The Michael Jackson Lesson: Spectacle Has A Price

2135.And it's up to the City of Los Angeles, California, to pay for a good sized chunk of it. From Mayor Antonio Villaraigosa's website:



I note this in passing for a few reasons: one being the above graphic – actually, that's the biggest reason. I'ts pretty nifty! The treatment is a monotone, everything grayscale, but you can see that it's indeed possible to create a sort of color with shades of gray. The pose of MJ is a classic one.

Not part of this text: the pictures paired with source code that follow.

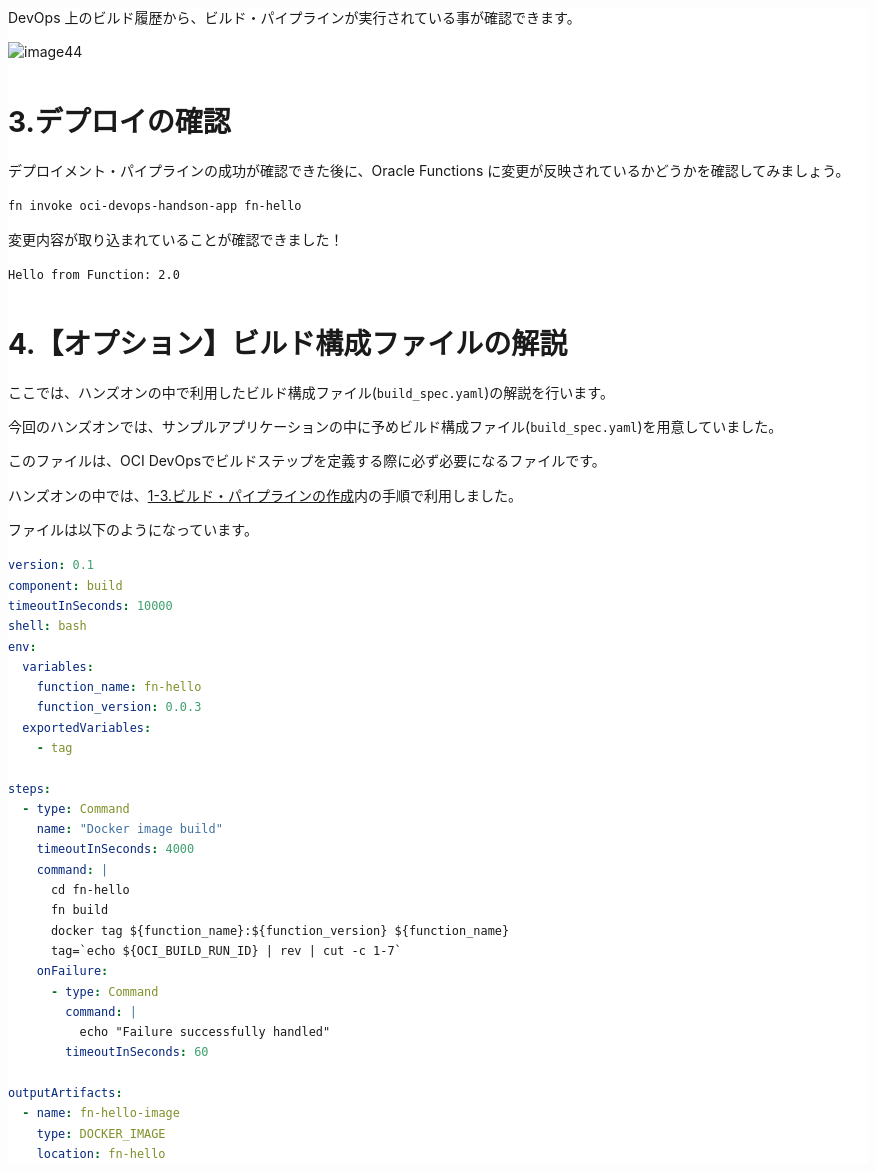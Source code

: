 DevOps 上のビルド履歴から、ビルド・パイプラインが実行されている事が確認できます。

![image44](image44.png)

# 3.デプロイの確認

デプロイメント・パイプラインの成功が確認できた後に、Oracle Functions に変更が反映されているかどうかを確認してみましょう。

```bash
fn invoke oci-devops-handson-app fn-hello
```

変更内容が取り込まれていることが確認できました！

```bash
Hello from Function: 2.0
```

# 4.【オプション】ビルド構成ファイルの解説

ここでは、ハンズオンの中で利用したビルド構成ファイル(`build_spec.yaml`)の解説を行います。  

今回のハンズオンでは、サンプルアプリケーションの中に予めビルド構成ファイル(`build_spec.yaml`)を用意していました。  

このファイルは、OCI DevOpsでビルドステップを定義する際に必ず必要になるファイルです。  

ハンズオンの中では、[1-3.ビルド・パイプラインの作成](#1-3ビルドパイプラインの作成)内の手順で利用しました。

ファイルは以下のようになっています。  

```yaml
version: 0.1
component: build
timeoutInSeconds: 10000
shell: bash
env:
  variables:
    function_name: fn-hello
    function_version: 0.0.3
  exportedVariables:
    - tag

steps:
  - type: Command
    name: "Docker image build"
    timeoutInSeconds: 4000
    command: |
      cd fn-hello
      fn build
      docker tag ${function_name}:${function_version} ${function_name}
      tag=`echo ${OCI_BUILD_RUN_ID} | rev | cut -c 1-7`
    onFailure:
      - type: Command
        command: |
          echo "Failure successfully handled"
        timeoutInSeconds: 60

outputArtifacts:
  - name: fn-hello-image
    type: DOCKER_IMAGE
    location: fn-hello
```
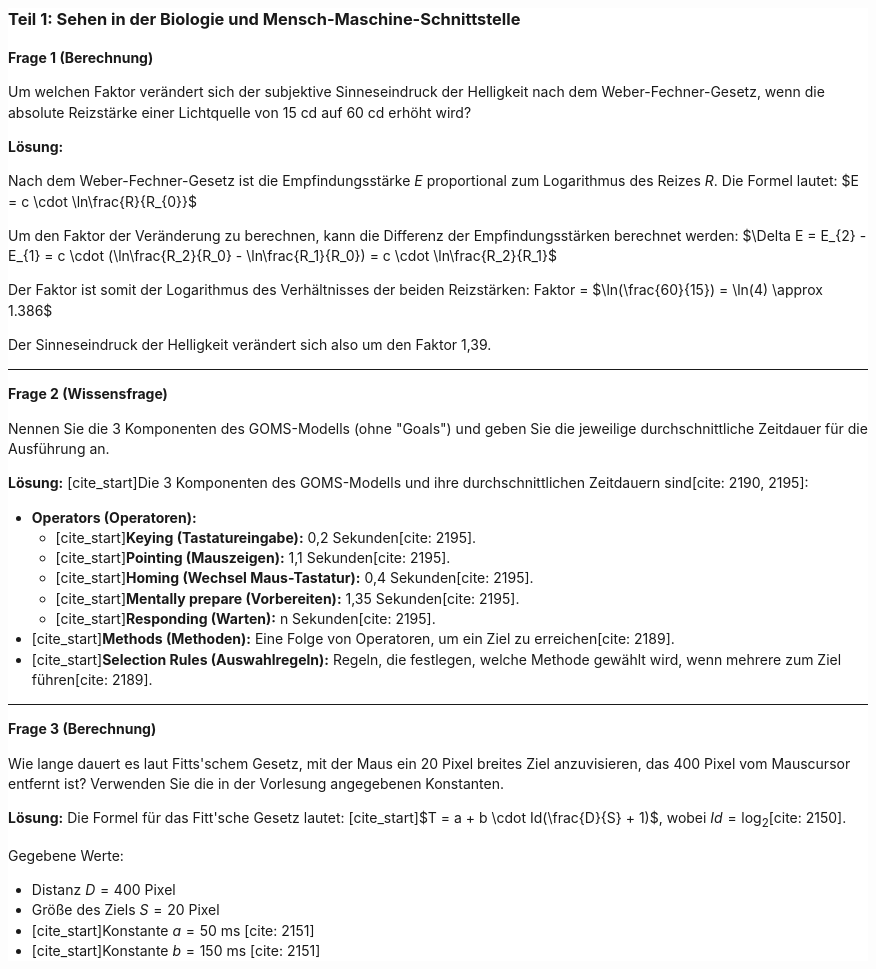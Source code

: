### Teil 1: Sehen in der Biologie und Mensch-Maschine-Schnittstelle

**Frage 1 (Berechnung)**

Um welchen Faktor verändert sich der subjektive Sinneseindruck der Helligkeit nach dem Weber-Fechner-Gesetz, wenn die absolute Reizstärke einer Lichtquelle von 15 cd auf 60 cd erhöht wird?

**Lösung:**

Nach dem Weber-Fechner-Gesetz ist die Empfindungsstärke $E$ proportional zum Logarithmus des Reizes $R$. Die Formel lautet:
$E = c \cdot \ln\frac{R}{R_{0}}$

Um den Faktor der Veränderung zu berechnen, kann die Differenz der Empfindungsstärken berechnet werden:
$\Delta E = E_{2} - E_{1} = c \cdot (\ln\frac{R_2}{R_0} - \ln\frac{R_1}{R_0}) = c \cdot \ln\frac{R_2}{R_1}$

Der Faktor ist somit der Logarithmus des Verhältnisses der beiden Reizstärken:
Faktor = $\ln(\frac{60}{15}) = \ln(4) \approx 1.386$

Der Sinneseindruck der Helligkeit verändert sich also um den Faktor 1,39.

---

**Frage 2 (Wissensfrage)**

Nennen Sie die 3 Komponenten des GOMS-Modells (ohne "Goals") und geben Sie die jeweilige durchschnittliche Zeitdauer für die Ausführung an.

**Lösung:**
[cite_start]Die 3 Komponenten des GOMS-Modells und ihre durchschnittlichen Zeitdauern sind[cite: 2190, 2195]:

* **Operators (Operatoren):**
    * [cite_start]**Keying (Tastatureingabe):** 0,2 Sekunden[cite: 2195].
    * [cite_start]**Pointing (Mauszeigen):** 1,1 Sekunden[cite: 2195].
    * [cite_start]**Homing (Wechsel Maus-Tastatur):** 0,4 Sekunden[cite: 2195].
    * [cite_start]**Mentally prepare (Vorbereiten):** 1,35 Sekunden[cite: 2195].
    * [cite_start]**Responding (Warten):** n Sekunden[cite: 2195].
* [cite_start]**Methods (Methoden):** Eine Folge von Operatoren, um ein Ziel zu erreichen[cite: 2189].
* [cite_start]**Selection Rules (Auswahlregeln):** Regeln, die festlegen, welche Methode gewählt wird, wenn mehrere zum Ziel führen[cite: 2189].

---

**Frage 3 (Berechnung)**

Wie lange dauert es laut Fitts'schem Gesetz, mit der Maus ein 20 Pixel breites Ziel anzuvisieren, das 400 Pixel vom Mauscursor entfernt ist? Verwenden Sie die in der Vorlesung angegebenen Konstanten.

**Lösung:**
Die Formel für das Fitt'sche Gesetz lautet:
[cite_start]$T = a + b \cdot Id(\frac{D}{S} + 1)$, wobei $Id = \log_2$[cite: 2150].

Gegebene Werte:
* Distanz $D = 400$ Pixel
* Größe des Ziels $S = 20$ Pixel
* [cite_start]Konstante $a = 50$ ms [cite: 2151]
* [cite_start]Konstante $b = 150$ ms [cite: 2151]
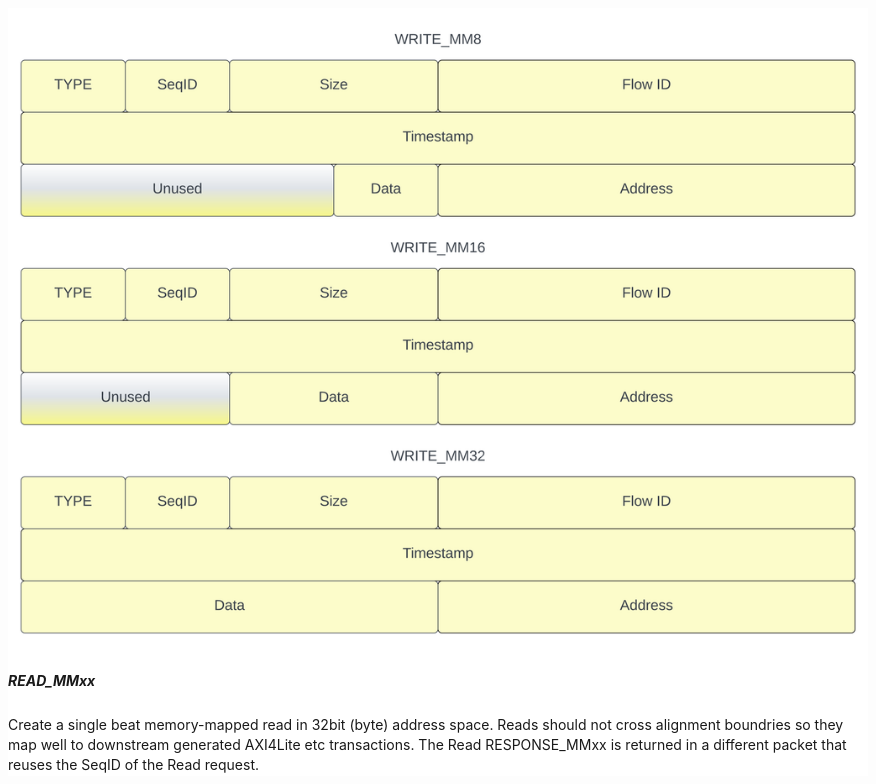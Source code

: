 ![DRaT - WRITE_MMxx](./DRaT_WRITE_MMxx.svg)

##### READ_MMxx

Create a single beat memory-mapped read in 32bit (byte) address space. Reads should not cross alignment boundries so they map well to downstream generated AXI4Lite etc transactions. The Read RESPONSE_MMxx is returned in a different packet that reuses the SeqID of the Read request.
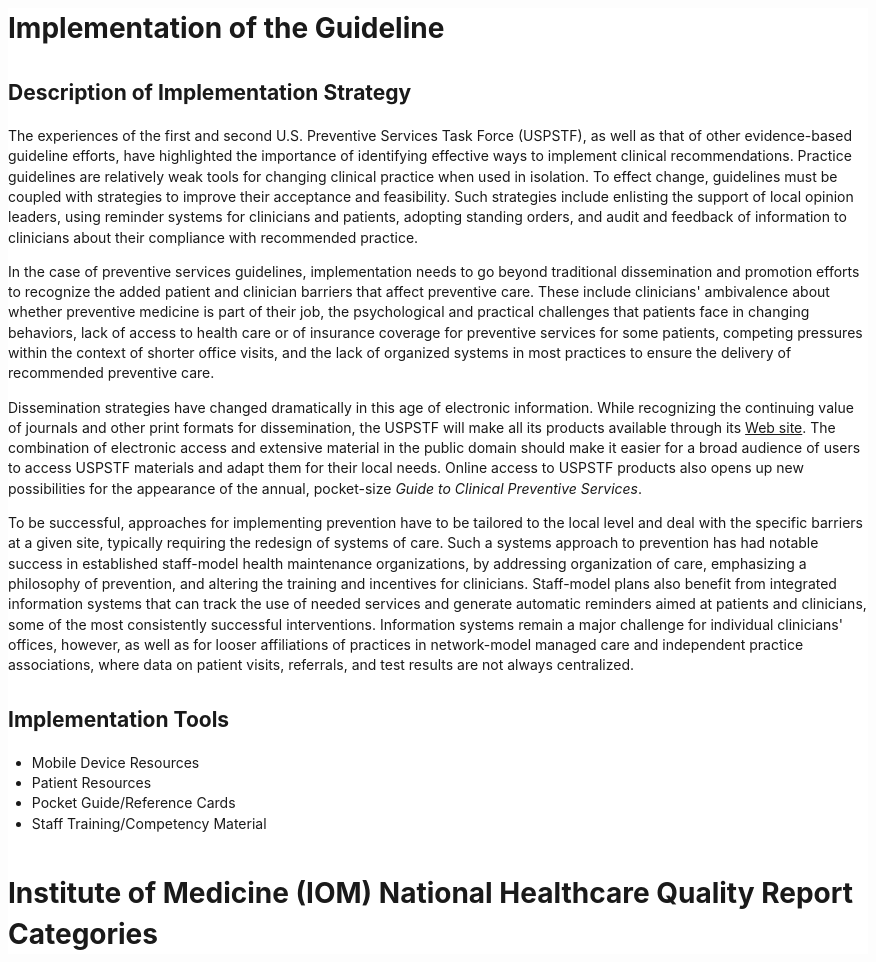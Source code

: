 

# Implementation of the Guideline

## Description of Implementation Strategy



The experiences of the first and second U.S. Preventive Services Task Force (USPSTF), as well as that of other evidence-based guideline efforts, have highlighted the importance of identifying effective ways to implement clinical recommendations. Practice guidelines are relatively weak tools for changing clinical practice when used in isolation. To effect change, guidelines must be coupled with strategies to improve their acceptance and feasibility. Such strategies include enlisting the support of local opinion leaders, using reminder systems for clinicians and patients, adopting standing orders, and audit and feedback of information to clinicians about their compliance with recommended practice.

In the case of preventive services guidelines, implementation needs to go beyond traditional dissemination and promotion efforts to recognize the added patient and clinician barriers that affect preventive care. These include clinicians' ambivalence about whether preventive medicine is part of their job, the psychological and practical challenges that patients face in changing behaviors, lack of access to health care or of insurance coverage for preventive services for some patients, competing pressures within the context of shorter office visits, and the lack of organized systems in most practices to ensure the delivery of recommended preventive care.

Dissemination strategies have changed dramatically in this age of electronic information. While recognizing the continuing value of journals and other print formats for dissemination, the USPSTF will make all its products available through its [Web site](https://www.uspreventiveservicestaskforce.org "USPSTF Web site"). The combination of electronic access and extensive material in the public domain should make it easier for a broad audience of users to access USPSTF materials and adapt them for their local needs. Online access to USPSTF products also opens up new possibilities for the appearance of the annual, pocket-size _Guide to Clinical Preventive Services_.

To be successful, approaches for implementing prevention have to be tailored to the local level and deal with the specific barriers at a given site, typically requiring the redesign of systems of care. Such a systems approach to prevention has had notable success in established staff-model health maintenance organizations, by addressing organization of care, emphasizing a philosophy of prevention, and altering the training and incentives for clinicians. Staff-model plans also benefit from integrated information systems that can track the use of needed services and generate automatic reminders aimed at patients and clinicians, some of the most consistently successful interventions. Information systems remain a major challenge for individual clinicians' offices, however, as well as for looser affiliations of practices in network-model managed care and independent practice associations, where data on patient visits, referrals, and test results are not always centralized.

## Implementation Tools

- Mobile Device Resources
- Patient Resources
- Pocket Guide/Reference Cards
- Staff Training/Competency Material

# Institute of Medicine (IOM) National Healthcare Quality Report Categories
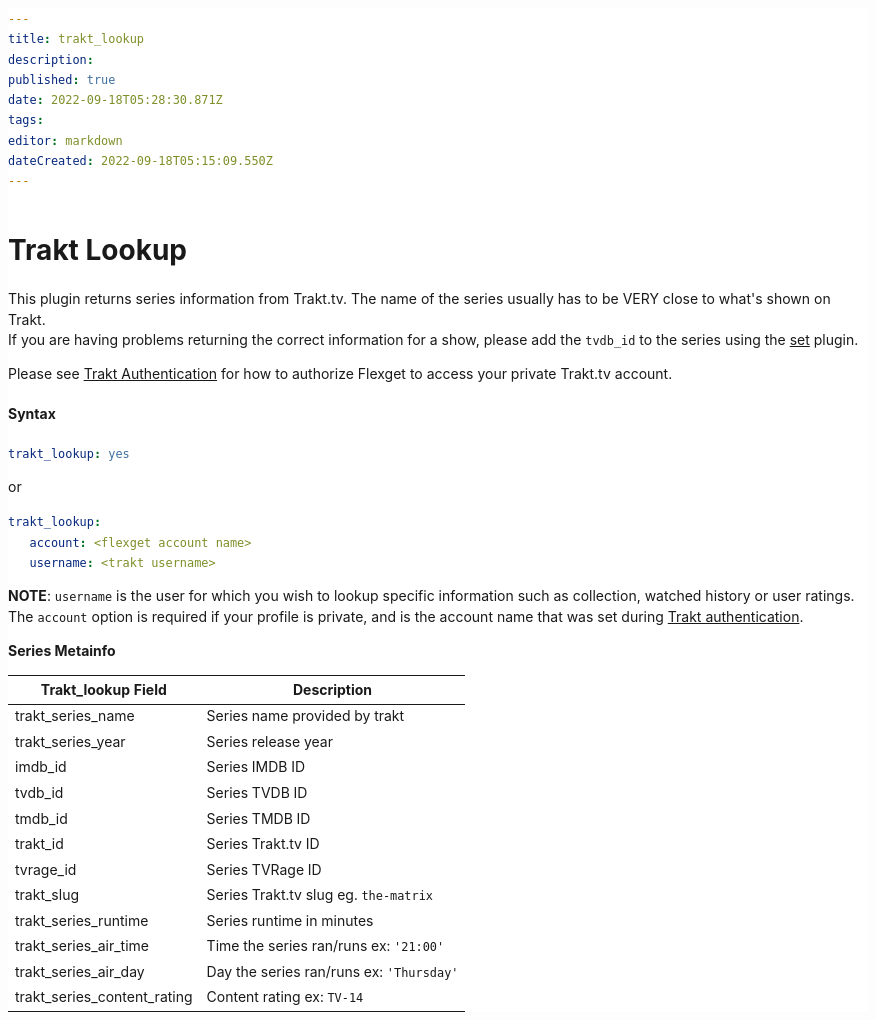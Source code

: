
 ```yaml
---
title: trakt_lookup
description: 
published: true
date: 2022-09-18T05:28:30.871Z
tags: 
editor: markdown
dateCreated: 2022-09-18T05:15:09.550Z
---
```


# Trakt Lookup

This plugin returns series information from Trakt.tv. The name of the series usually has to be VERY close to what's shown on Trakt.  
If you are having problems returning the correct information for a show, please add the `tvdb_id` to the series using the [set](/Plugins/series/set) plugin.  

<div class="alert alert-info" role="alert">

Please see [Trakt Authentication](/Trakt_Authentication) for how to authorize Flexget to access your private Trakt.tv account.</div>


#### Syntax

```yaml
trakt_lookup: yes
```
or

```YAML
trakt_lookup:
   account: <flexget account name>
   username: <trakt username>
```

**NOTE**: `username` is the user for which you wish to lookup specific information such as collection, watched history or user ratings. The `account` option is required if your profile is private, and is the account name that was set during [Trakt authentication](/Trakt_Authentication).

**Series Metainfo**

| Trakt_lookup Field | Description |
| --- | --- |
| trakt_series_name | Series name provided by trakt  |
| trakt_series_year | Series release year  |
| imdb_id | Series IMDB ID  |
| tvdb_id | Series TVDB ID  |
| tmdb_id | Series TMDB ID  |
| trakt_id | Series Trakt.tv ID  |
| tvrage_id | Series TVRage ID  |
| trakt_slug | Series Trakt.tv slug eg. `the-matrix`  |
| trakt_series_runtime | Series runtime in minutes  |
| trakt_series_air_time | Time the series ran/runs ex: `'21:00'`  |
| trakt_series_air_day | Day the series ran/runs ex: `'Thursday'`  |
| trakt_series_content_rating | Content rating ex: `TV-14`  |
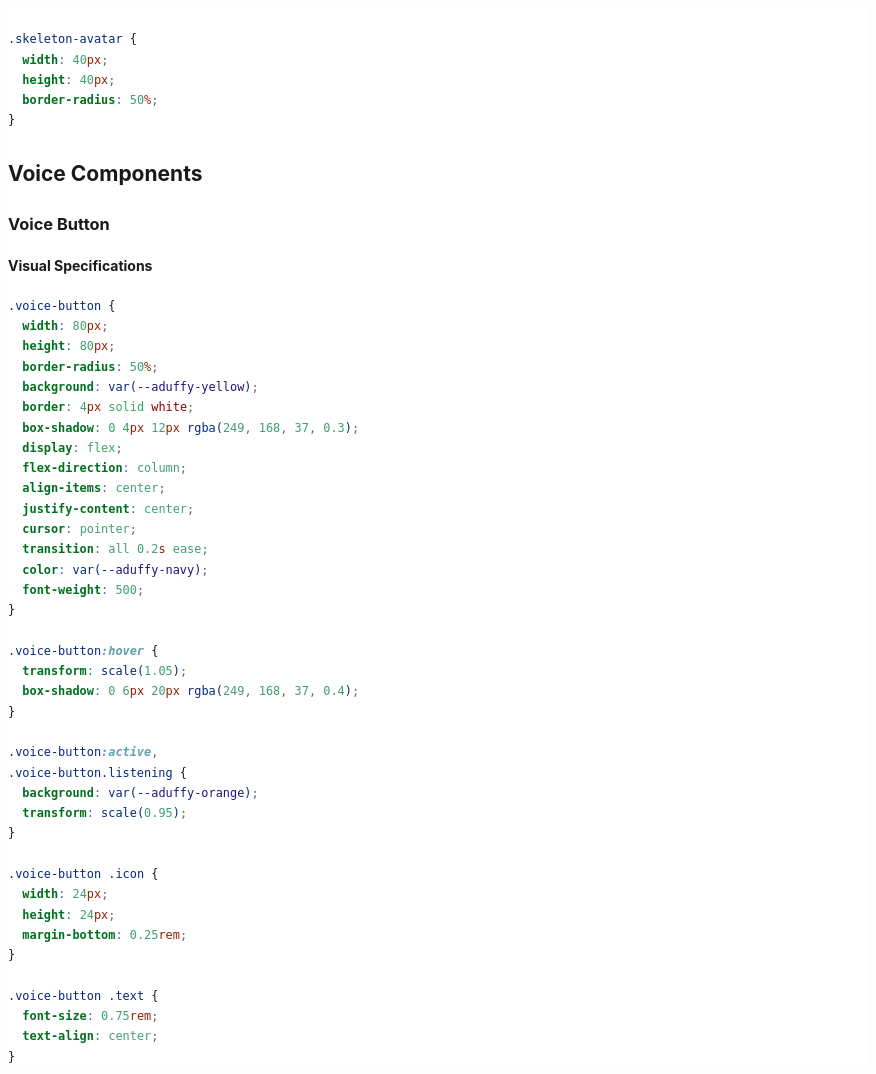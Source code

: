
 ```css

.skeleton-avatar {
  width: 40px;
  height: 40px;
  border-radius: 50%;
}
```

## Voice Components

### Voice Button

#### Visual Specifications
```css
.voice-button {
  width: 80px;
  height: 80px;
  border-radius: 50%;
  background: var(--aduffy-yellow);
  border: 4px solid white;
  box-shadow: 0 4px 12px rgba(249, 168, 37, 0.3);
  display: flex;
  flex-direction: column;
  align-items: center;
  justify-content: center;
  cursor: pointer;
  transition: all 0.2s ease;
  color: var(--aduffy-navy);
  font-weight: 500;
}

.voice-button:hover {
  transform: scale(1.05);
  box-shadow: 0 6px 20px rgba(249, 168, 37, 0.4);
}

.voice-button:active,
.voice-button.listening {
  background: var(--aduffy-orange);
  transform: scale(0.95);
}

.voice-button .icon {
  width: 24px;
  height: 24px;
  margin-bottom: 0.25rem;
}

.voice-button .text {
  font-size: 0.75rem;
  text-align: center;
}
```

The other reasons coalesce around my uneneding ensorcelment with popcult and all of its hypnotizing spectacle. I don't care who you are, if you've heard of MJ, you have some sort of feeling about it. Watching the development of MJ's afterlife is just wicked fascinating. He died as he lived: amazingly, flashily, gaudy touching on the gauche, with a huge spectacle, and under mysterious circumstances. How could you not be enthralled – or at least interested?

Somehow this says something about who we are and where we're headed as a culture and a society. I'm not sure what, and I'm not sure I want to find out. But it does.

Oh, and if you want to help the City of Los Angeles pay for the amazing overtime for public safety professionals they're going to incur over this, here's the Mayor's website, with a PayPal link:

http://mayor.lacity.org/PressRoom/PressReleases/LACITYP_005598

I'm sure it'll probably go down in flames later today as it gets hammered and the MJ memorial service breaks the intarweb, but that's the way it goes, peoples.

Damn but Los Angeles is a fascinating place. I'd like to visit there someday.